3/3/2017 – Nintendo

randy

Hey everyone, this week my uncle Bruce volunteered to write the post.  He was kind enough to put together a blog entry in between innings at my cousin’s little league game.  So here’s Uncle Bruce with his contribution for the topic of Nintendo.  -M.S.

When I was a kid we didn’t have these fancy video games.  The Owens kid down the block had an Atari but his nose never stopped running and he would always cry when you had to go home so nobody really wanted to play Atari THAT badly.  We used to draw a Pong screen in the sand with sticks and then throw rocks at each other instead.  Back then, there was no such thing as “concussions”.  Sometimes you just got sleepy and had to walk it off.  Makes you wonder how much-

HEY!  GET ON THE BAG, KEVIN!  KEEP YOUR HEAD ON A SWIVEL, YOU HAVE TO DIG DEEP AND WANT IT MORE THAN THE OTHER TEAM!  KEVIN!  DON’T LOOK AT ME, KEEP YOUR FOCUS ON THE GAME!  HOW MANY TIMES HAVE WE PRACTICED THIS?  THIS IS YOUR TIME!  YOUR TIME!
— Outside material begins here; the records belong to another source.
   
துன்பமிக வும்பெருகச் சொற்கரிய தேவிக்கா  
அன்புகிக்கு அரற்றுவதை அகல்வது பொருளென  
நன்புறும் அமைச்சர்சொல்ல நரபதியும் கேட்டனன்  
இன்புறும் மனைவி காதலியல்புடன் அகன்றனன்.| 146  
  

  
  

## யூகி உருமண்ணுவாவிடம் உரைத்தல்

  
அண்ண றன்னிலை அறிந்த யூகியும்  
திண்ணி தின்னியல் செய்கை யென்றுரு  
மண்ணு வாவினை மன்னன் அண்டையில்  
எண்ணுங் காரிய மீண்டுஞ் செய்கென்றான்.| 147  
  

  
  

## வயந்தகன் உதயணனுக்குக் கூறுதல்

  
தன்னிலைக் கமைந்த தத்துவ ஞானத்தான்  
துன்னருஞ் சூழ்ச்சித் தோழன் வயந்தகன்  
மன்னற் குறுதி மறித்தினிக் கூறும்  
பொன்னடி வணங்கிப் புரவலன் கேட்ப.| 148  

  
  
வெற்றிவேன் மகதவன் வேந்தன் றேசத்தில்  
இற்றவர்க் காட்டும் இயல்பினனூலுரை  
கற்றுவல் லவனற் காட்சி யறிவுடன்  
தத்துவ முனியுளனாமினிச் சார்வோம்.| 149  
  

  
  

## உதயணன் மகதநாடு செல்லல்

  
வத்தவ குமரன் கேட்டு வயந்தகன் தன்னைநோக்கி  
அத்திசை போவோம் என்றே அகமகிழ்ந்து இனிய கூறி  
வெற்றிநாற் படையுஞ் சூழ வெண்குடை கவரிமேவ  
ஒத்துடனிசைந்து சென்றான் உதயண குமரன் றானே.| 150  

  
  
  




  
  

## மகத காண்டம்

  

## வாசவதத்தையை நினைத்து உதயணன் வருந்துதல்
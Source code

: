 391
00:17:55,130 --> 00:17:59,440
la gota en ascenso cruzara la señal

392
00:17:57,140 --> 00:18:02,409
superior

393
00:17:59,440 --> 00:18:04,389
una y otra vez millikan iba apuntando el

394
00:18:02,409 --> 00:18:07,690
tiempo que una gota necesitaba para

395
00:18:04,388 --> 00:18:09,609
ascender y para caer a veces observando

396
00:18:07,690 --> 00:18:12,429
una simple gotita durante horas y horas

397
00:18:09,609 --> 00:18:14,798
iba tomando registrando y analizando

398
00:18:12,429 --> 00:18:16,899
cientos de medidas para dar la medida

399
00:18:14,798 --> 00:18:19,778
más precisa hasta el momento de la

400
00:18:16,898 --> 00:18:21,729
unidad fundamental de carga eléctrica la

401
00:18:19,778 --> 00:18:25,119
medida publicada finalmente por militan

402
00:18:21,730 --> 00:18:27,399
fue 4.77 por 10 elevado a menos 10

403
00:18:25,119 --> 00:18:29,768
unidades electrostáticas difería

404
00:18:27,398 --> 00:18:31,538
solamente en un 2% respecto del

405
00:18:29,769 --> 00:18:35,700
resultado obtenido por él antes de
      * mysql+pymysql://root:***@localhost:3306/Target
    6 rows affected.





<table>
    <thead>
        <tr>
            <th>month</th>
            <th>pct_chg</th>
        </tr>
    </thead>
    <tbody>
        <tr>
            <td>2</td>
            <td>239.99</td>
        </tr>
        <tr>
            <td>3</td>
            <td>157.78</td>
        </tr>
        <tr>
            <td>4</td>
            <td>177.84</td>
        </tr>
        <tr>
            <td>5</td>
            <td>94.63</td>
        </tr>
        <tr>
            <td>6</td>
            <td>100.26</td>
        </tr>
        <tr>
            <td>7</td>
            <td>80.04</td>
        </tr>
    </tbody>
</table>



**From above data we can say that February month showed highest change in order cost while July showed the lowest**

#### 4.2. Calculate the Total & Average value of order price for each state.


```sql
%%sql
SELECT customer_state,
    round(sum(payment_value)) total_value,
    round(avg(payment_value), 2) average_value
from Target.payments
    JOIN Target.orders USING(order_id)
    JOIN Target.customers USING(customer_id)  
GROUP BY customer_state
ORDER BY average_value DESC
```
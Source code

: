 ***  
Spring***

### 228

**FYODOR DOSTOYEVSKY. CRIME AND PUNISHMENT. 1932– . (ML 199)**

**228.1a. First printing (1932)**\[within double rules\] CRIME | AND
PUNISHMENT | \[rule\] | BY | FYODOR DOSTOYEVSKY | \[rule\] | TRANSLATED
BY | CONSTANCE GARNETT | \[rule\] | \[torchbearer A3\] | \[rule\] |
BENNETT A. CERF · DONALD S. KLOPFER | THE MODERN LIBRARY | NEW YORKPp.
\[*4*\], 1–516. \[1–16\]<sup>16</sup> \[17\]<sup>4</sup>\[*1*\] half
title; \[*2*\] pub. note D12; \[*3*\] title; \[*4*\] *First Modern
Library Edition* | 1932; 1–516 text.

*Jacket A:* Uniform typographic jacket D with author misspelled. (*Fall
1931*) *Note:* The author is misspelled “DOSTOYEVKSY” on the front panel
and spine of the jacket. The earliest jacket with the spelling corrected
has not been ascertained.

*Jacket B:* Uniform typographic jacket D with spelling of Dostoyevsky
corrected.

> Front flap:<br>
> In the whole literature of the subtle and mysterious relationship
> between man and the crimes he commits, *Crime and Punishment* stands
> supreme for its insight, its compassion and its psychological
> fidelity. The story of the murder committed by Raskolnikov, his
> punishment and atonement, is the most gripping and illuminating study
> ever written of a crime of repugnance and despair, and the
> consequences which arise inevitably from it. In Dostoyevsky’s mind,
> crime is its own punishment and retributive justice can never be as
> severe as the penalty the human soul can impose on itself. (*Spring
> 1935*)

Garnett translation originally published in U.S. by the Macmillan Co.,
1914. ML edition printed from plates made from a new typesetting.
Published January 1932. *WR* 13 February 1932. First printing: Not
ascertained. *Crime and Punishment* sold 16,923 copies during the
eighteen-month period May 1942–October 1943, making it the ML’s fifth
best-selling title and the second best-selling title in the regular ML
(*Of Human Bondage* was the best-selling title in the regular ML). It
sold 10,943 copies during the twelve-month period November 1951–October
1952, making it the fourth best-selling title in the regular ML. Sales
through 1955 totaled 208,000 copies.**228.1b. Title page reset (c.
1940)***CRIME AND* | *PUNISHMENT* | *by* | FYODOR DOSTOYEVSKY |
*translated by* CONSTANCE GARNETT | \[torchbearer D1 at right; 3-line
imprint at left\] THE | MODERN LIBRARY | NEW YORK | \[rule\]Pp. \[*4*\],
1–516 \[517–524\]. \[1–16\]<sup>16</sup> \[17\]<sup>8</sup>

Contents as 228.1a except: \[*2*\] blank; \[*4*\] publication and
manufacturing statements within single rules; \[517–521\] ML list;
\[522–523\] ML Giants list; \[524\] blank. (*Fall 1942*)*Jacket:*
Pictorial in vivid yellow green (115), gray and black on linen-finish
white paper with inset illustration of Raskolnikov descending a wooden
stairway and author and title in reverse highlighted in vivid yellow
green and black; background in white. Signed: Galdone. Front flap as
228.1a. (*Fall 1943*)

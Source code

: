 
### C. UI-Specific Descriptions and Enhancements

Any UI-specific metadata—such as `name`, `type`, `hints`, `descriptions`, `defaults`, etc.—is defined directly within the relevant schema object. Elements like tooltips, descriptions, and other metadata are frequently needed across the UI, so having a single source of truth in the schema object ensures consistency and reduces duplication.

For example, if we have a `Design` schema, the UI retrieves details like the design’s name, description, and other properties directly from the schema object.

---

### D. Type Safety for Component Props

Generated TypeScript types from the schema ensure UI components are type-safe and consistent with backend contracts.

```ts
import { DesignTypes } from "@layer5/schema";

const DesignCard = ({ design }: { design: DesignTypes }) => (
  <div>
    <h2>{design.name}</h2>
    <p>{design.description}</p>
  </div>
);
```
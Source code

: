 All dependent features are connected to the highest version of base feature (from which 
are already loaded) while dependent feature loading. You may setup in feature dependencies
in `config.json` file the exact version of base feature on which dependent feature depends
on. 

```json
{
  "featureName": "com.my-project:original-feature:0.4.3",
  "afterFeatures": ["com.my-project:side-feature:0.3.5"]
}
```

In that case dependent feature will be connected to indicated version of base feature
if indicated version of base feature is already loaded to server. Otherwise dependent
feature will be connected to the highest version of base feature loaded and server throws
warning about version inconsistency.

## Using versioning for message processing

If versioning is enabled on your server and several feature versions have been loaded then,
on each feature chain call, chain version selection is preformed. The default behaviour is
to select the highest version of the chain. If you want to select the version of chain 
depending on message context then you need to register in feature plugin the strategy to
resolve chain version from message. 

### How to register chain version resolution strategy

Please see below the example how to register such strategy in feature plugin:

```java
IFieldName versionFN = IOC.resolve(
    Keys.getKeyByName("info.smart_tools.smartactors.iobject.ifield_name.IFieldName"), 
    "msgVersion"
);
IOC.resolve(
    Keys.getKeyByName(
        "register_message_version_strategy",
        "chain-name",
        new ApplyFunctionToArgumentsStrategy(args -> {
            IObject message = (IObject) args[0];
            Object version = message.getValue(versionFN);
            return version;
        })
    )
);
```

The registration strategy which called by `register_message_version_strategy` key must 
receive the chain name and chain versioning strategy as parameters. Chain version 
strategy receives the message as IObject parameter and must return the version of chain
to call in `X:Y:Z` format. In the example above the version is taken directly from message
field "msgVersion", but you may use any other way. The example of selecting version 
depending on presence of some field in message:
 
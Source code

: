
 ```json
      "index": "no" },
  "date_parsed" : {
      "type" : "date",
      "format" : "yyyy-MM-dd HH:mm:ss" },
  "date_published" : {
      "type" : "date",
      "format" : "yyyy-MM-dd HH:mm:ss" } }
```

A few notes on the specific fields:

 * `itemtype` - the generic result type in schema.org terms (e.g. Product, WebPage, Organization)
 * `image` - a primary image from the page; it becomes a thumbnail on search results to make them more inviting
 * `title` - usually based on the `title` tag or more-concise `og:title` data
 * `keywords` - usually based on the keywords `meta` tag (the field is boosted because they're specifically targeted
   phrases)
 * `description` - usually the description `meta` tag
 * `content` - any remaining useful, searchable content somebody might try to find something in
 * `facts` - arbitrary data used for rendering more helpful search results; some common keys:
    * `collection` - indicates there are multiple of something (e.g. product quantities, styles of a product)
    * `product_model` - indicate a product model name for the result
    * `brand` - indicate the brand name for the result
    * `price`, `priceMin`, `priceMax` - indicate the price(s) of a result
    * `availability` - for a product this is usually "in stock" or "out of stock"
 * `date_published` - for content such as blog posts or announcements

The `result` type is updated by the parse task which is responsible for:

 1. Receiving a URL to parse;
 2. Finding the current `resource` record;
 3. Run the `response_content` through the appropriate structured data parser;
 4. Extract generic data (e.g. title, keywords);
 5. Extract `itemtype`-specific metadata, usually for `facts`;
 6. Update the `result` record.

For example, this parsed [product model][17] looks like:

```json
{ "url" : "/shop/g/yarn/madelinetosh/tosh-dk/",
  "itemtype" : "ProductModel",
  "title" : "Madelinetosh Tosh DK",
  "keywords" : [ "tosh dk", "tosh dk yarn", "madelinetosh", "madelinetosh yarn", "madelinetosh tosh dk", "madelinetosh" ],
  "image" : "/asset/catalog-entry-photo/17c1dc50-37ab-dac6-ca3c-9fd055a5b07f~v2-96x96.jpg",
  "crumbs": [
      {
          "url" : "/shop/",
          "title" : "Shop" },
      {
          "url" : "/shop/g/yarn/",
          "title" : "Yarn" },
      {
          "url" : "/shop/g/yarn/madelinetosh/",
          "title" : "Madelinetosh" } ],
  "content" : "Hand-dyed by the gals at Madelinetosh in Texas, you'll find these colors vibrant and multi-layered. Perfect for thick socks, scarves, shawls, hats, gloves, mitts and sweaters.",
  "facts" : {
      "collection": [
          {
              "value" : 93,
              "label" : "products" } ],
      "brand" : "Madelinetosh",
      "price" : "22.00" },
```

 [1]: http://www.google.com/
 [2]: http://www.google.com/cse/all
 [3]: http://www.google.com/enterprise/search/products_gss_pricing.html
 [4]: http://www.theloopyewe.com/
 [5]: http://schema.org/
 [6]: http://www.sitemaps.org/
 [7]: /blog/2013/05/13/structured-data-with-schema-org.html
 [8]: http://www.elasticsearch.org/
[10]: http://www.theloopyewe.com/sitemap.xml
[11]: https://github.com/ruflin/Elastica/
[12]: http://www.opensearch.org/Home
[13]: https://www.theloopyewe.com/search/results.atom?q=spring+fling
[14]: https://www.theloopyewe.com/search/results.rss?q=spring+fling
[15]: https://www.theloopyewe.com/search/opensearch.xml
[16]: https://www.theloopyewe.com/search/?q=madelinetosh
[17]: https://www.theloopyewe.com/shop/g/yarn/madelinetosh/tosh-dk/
Makes me sick.  He’s got no drive, no competitive instinct.  Just a waste of talent.  I don’t have unreasonable expectations- it’s just that he’s already 8 years old and it’s time to start thinking about impressing scouts.  Anyway, where was I?  Oh yeah, just the fact that out of all the topics in the world, we’re talking about video games says a lot about how badly our priorities have slipped.  Everybody wants a participation trophy or a gold star just for showing up.  Makes me sick.  Listen, buddy- the real world doesn’t work that way.  There’s no prize for-

WHAT?!?!?!  WHAT DO YOU MEAN “OUT?”!?!?!?  HE WAS SAFE BY THREE FULL STEPS!  WERE YOU EVEN WATCHING THE BASEPATHS, BLUE?  THAT’S A TERRIBLE CALL!  HAVE YOU EVER SEEN A BASEBALL GAME BEFORE?  YOU LOOK LIKE A TUB OF JELLO IN A MICROWAVE, NO WONDER YOU CAN’T SEE PAST YOUR GREASY FLOP SWEAT!  WHAT?  NO I WILL NOT CALM DOWN!  YOU ARE BLOWING THE ENTIRE GAME!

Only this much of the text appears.